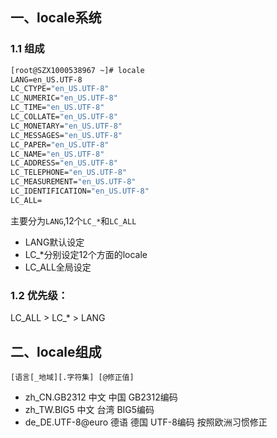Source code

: 

## 一、locale系统

### 1.1 组成
```cmd
[root@SZX1000538967 ~]# locale
LANG=en_US.UTF-8
LC_CTYPE="en_US.UTF-8"
LC_NUMERIC="en_US.UTF-8"
LC_TIME="en_US.UTF-8"
LC_COLLATE="en_US.UTF-8"
LC_MONETARY="en_US.UTF-8"
LC_MESSAGES="en_US.UTF-8"
LC_PAPER="en_US.UTF-8"
LC_NAME="en_US.UTF-8"
LC_ADDRESS="en_US.UTF-8"
LC_TELEPHONE="en_US.UTF-8"
LC_MEASUREMENT="en_US.UTF-8"
LC_IDENTIFICATION="en_US.UTF-8"
LC_ALL=

```

主要分为`LANG`,12个`LC_*`和`LC_ALL`
- LANG默认设定
- LC_*分别设定12个方面的locale
- LC_ALL全局设定

### 1.2 优先级：
LC_ALL > LC_* > LANG

## 二、locale组成

`[语言[_地域][.字符集] [@修正值]`

- zh_CN.GB2312 中文 中国 GB2312编码
- zh_TW.BIG5 中文 台湾 BIG5编码
- de_DE.UTF-8@euro 德语 德国 UTF-8编码 按照欧洲习惯修正



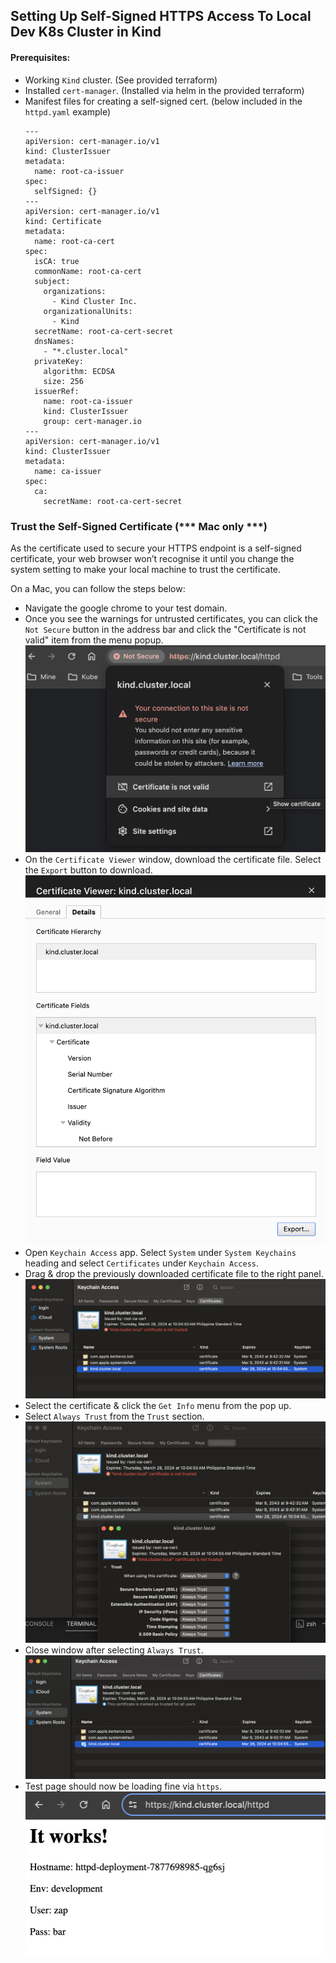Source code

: ## Setting Up Self-Signed HTTPS Access To Local Dev K8s Cluster in Kind

#### Prerequisites:
- Working `Kind` cluster. (See provided terraform)
- Installed `cert-manager`. (Installed via helm in the provided terraform)
- Manifest files for creating a self-signed cert. (below included in the `httpd.yaml` example)
  ```
  ---
  apiVersion: cert-manager.io/v1
  kind: ClusterIssuer
  metadata:
    name: root-ca-issuer
  spec:
    selfSigned: {}
  ---
  apiVersion: cert-manager.io/v1
  kind: Certificate
  metadata:
    name: root-ca-cert
  spec:
    isCA: true
    commonName: root-ca-cert
    subject:
      organizations:
        - Kind Cluster Inc.
      organizationalUnits:
        - Kind
    secretName: root-ca-cert-secret
    dnsNames:
      - "*.cluster.local"
    privateKey:
      algorithm: ECDSA
      size: 256
    issuerRef:
      name: root-ca-issuer
      kind: ClusterIssuer
      group: cert-manager.io
  ---
  apiVersion: cert-manager.io/v1
  kind: ClusterIssuer
  metadata:
    name: ca-issuer
  spec:
    ca:
      secretName: root-ca-cert-secret
  ```

### Trust the Self-Signed Certificate (*** Mac only ***)
As the certificate used to secure your HTTPS endpoint is a self-signed certificate, your web browser won’t recognise it until you change the system setting to make your local machine to trust the certificate.

On a Mac, you can follow the steps below:

- Navigate the google chrome to your test domain.
- Once you see the warnings for untrusted certificates, you can click the `Not Secure` button in the address bar and click the "Certificate is not valid" item from the menu popup.
![Not Secure](selfsigned-cert.png)
- On the `Certificate Viewer` window, download the certificate file. Select the `Export` button to download. ![Export](certificate-viewer.png)
- Open `Keychain Access` app.
Select `System` under `System Keychains` heading and select `Certificates` under `Keychain Access`.
- Drag & drop the previously downloaded certificate file to the right panel.  ![Keychain Access](keychain-access.png)
- Select the certificate & click the `Get Info` menu from the pop up. 
- Select `Always Trust` from the `Trust` section. ![Always Trust](trust-cert.png)
- Close window after selecting `Always Trust`. ![Always Trust](trusted-cert.png)
- Test page should now be loading fine via `https`. ![Secured Page](secured-page.png)

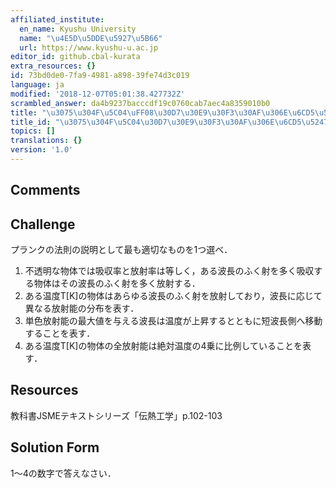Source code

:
 ```yaml
---
affiliated_institute:
  en_name: Kyushu University
  name: "\u4E5D\u5DDE\u5927\u5B66"
  url: https://www.kyushu-u.ac.jp
editor_id: github.cbal-kurata
extra_resources: {}
id: 73bd0de0-7fa9-4981-a898-39fe74d3c019
language: ja
modified: '2018-12-07T05:01:38.427732Z'
scrambled_answer: da4b9237bacccdf19c0760cab7aec4a8359010b0
title: "\u3075\u304F\u5C04\uFF08\u30D7\u30E9\u30F3\u30AF\u306E\u6CD5\u5247\uFF09"
title_id: "\u3075\u304F\u5C04\u30D7\u30E9\u30F3\u30AF\u306E\u6CD5\u5247"
topics: []
translations: {}
version: '1.0'
---
```


## Comments



## Challenge
プランクの法則の説明として最も適切なものを1つ選べ．
1. 不透明な物体では吸収率と放射率は等しく，ある波長のふく射を多く吸収する物体はその波長のふく射を多く放射する．
2. ある温度T[K]の物体はあらゆる波長のふく射を放射しており，波長に応じて異なる放射能の分布を表す．
3. 単色放射能の最大値を与える波長は温度が上昇するとともに短波長側へ移動することを表す．
4. ある温度T[K]の物体の全放射能は絶対温度の4乗に比例していることを表す．




## Resources
教科書JSMEテキストシリーズ「伝熱工学」p.102-103


## Solution Form
1〜4の数字で答えなさい．



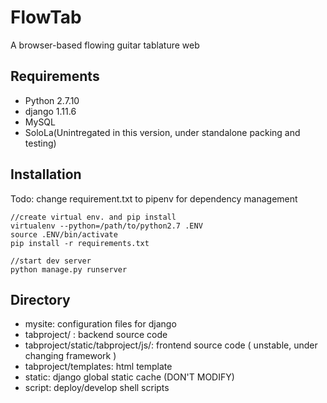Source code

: # FlowTab

A browser-based flowing guitar tablature web
## Requirements

- Python 2.7.10
- django 1.11.6
- MySQL
- SoloLa(Unintregated in this version, under standalone packing and testing)

## Installation

Todo: change requirement.txt to pipenv for dependency management

```shell
//create virtual env. and pip install
virtualenv --python=/path/to/python2.7 .ENV
source .ENV/bin/activate
pip install -r requirements.txt

//start dev server
python manage.py runserver
```

## Directory

- mysite: configuration files for django
- tabproject/ : backend source code
- tabproject/static/tabproject/js/: frontend source code ( unstable, under changing framework )
- tabproject/templates: html template
- static: django global static cache (DON'T MODIFY)
- script: deploy/develop shell scripts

*****

WHAT YOU NEED TO DO: Give back the full listing above word for word, and let no picture through.

RESPONSE:
Source code

: 

## 一、locale系统

### 1.1 组成
```cmd
[root@SZX1000538967 ~]# locale
LANG=en_US.UTF-8
LC_CTYPE="en_US.UTF-8"
LC_NUMERIC="en_US.UTF-8"
LC_TIME="en_US.UTF-8"
LC_COLLATE="en_US.UTF-8"
LC_MONETARY="en_US.UTF-8"
LC_MESSAGES="en_US.UTF-8"
LC_PAPER="en_US.UTF-8"
LC_NAME="en_US.UTF-8"
LC_ADDRESS="en_US.UTF-8"
LC_TELEPHONE="en_US.UTF-8"
LC_MEASUREMENT="en_US.UTF-8"
LC_IDENTIFICATION="en_US.UTF-8"
LC_ALL=

```

主要分为`LANG`,12个`LC_*`和`LC_ALL`
- LANG默认设定
- LC_*分别设定12个方面的locale
- LC_ALL全局设定

### 1.2 优先级：
LC_ALL > LC_* > LANG

## 二、locale组成

`[语言[_地域][.字符集] [@修正值]`

- zh_CN.GB2312 中文 中国 GB2312编码
- zh_TW.BIG5 中文 台湾 BIG5编码
- de_DE.UTF-8@euro 德语 德国 UTF-8编码 按照欧洲习惯修正



Source code

: ## Setting Up Self-Signed HTTPS Access To Local Dev K8s Cluster in Kind

#### Prerequisites:
- Working `Kind` cluster. (See provided terraform)
- Installed `cert-manager`. (Installed via helm in the provided terraform)
- Manifest files for creating a self-signed cert. (below included in the `httpd.yaml` example)
  ```
  ---
  apiVersion: cert-manager.io/v1
  kind: ClusterIssuer
  metadata:
    name: root-ca-issuer
  spec:
    selfSigned: {}
  ---
  apiVersion: cert-manager.io/v1
  kind: Certificate
  metadata:
    name: root-ca-cert
  spec:
    isCA: true
    commonName: root-ca-cert
    subject:
      organizations:
        - Kind Cluster Inc.
      organizationalUnits:
        - Kind
    secretName: root-ca-cert-secret
    dnsNames:
      - "*.cluster.local"
    privateKey:
      algorithm: ECDSA
      size: 256
    issuerRef:
      name: root-ca-issuer
      kind: ClusterIssuer
      group: cert-manager.io
  ---
  apiVersion: cert-manager.io/v1
  kind: ClusterIssuer
  metadata:
    name: ca-issuer
  spec:
    ca:
      secretName: root-ca-cert-secret
  ```

### Trust the Self-Signed Certificate (*** Mac only ***)
As the certificate used to secure your HTTPS endpoint is a self-signed certificate, your web browser won’t recognise it until you change the system setting to make your local machine to trust the certificate.

On a Mac, you can follow the steps below:

- Navigate the google chrome to your test domain.
- Once you see the warnings for untrusted certificates, you can click the `Not Secure` button in the address bar and click the "Certificate is not valid" item from the menu popup.
![Not Secure](selfsigned-cert.png)
- On the `Certificate Viewer` window, download the certificate file. Select the `Export` button to download. ![Export](certificate-viewer.png)
- Open `Keychain Access` app.
Select `System` under `System Keychains` heading and select `Certificates` under `Keychain Access`.
- Drag & drop the previously downloaded certificate file to the right panel.  ![Keychain Access](keychain-access.png)
- Select the certificate & click the `Get Info` menu from the pop up. 
- Select `Always Trust` from the `Trust` section. ![Always Trust](trust-cert.png)
- Close window after selecting `Always Trust`. ![Always Trust](trusted-cert.png)
- Test page should now be loading fine via `https`. ![Secured Page](secured-page.png)

Source code

:
 ```yaml
---
affiliated_institute:
  en_name: Kyushu University
  name: "\u4E5D\u5DDE\u5927\u5B66"
  url: https://www.kyushu-u.ac.jp
editor_id: github.cbal-kurata
extra_resources: {}
id: 73bd0de0-7fa9-4981-a898-39fe74d3c019
language: ja
modified: '2018-12-07T05:01:38.427732Z'
scrambled_answer: da4b9237bacccdf19c0760cab7aec4a8359010b0
title: "\u3075\u304F\u5C04\uFF08\u30D7\u30E9\u30F3\u30AF\u306E\u6CD5\u5247\uFF09"
title_id: "\u3075\u304F\u5C04\u30D7\u30E9\u30F3\u30AF\u306E\u6CD5\u5247"
topics: []
translations: {}
version: '1.0'
---
```


## Comments



## Challenge
プランクの法則の説明として最も適切なものを1つ選べ．
1. 不透明な物体では吸収率と放射率は等しく，ある波長のふく射を多く吸収する物体はその波長のふく射を多く放射する．
2. ある温度T[K]の物体はあらゆる波長のふく射を放射しており，波長に応じて異なる放射能の分布を表す．
3. 単色放射能の最大値を与える波長は温度が上昇するとともに短波長側へ移動することを表す．
4. ある温度T[K]の物体の全放射能は絶対温度の4乗に比例していることを表す．




## Resources
教科書JSMEテキストシリーズ「伝熱工学」p.102-103


## Solution Form
1〜4の数字で答えなさい．



Source code

: # FlowTab

A browser-based flowing guitar tablature web
## Requirements

- Python 2.7.10
- django 1.11.6
- MySQL
- SoloLa(Unintregated in this version, under standalone packing and testing)

## Installation

Todo: change requirement.txt to pipenv for dependency management

```shell
//create virtual env. and pip install
virtualenv --python=/path/to/python2.7 .ENV
source .ENV/bin/activate
pip install -r requirements.txt

//start dev server
python manage.py runserver
```

## Directory

- mysite: configuration files for django
- tabproject/ : backend source code
- tabproject/static/tabproject/js/: frontend source code ( unstable, under changing framework )
- tabproject/templates: html template
- static: django global static cache (DON'T MODIFY)
- script: deploy/develop shell scripts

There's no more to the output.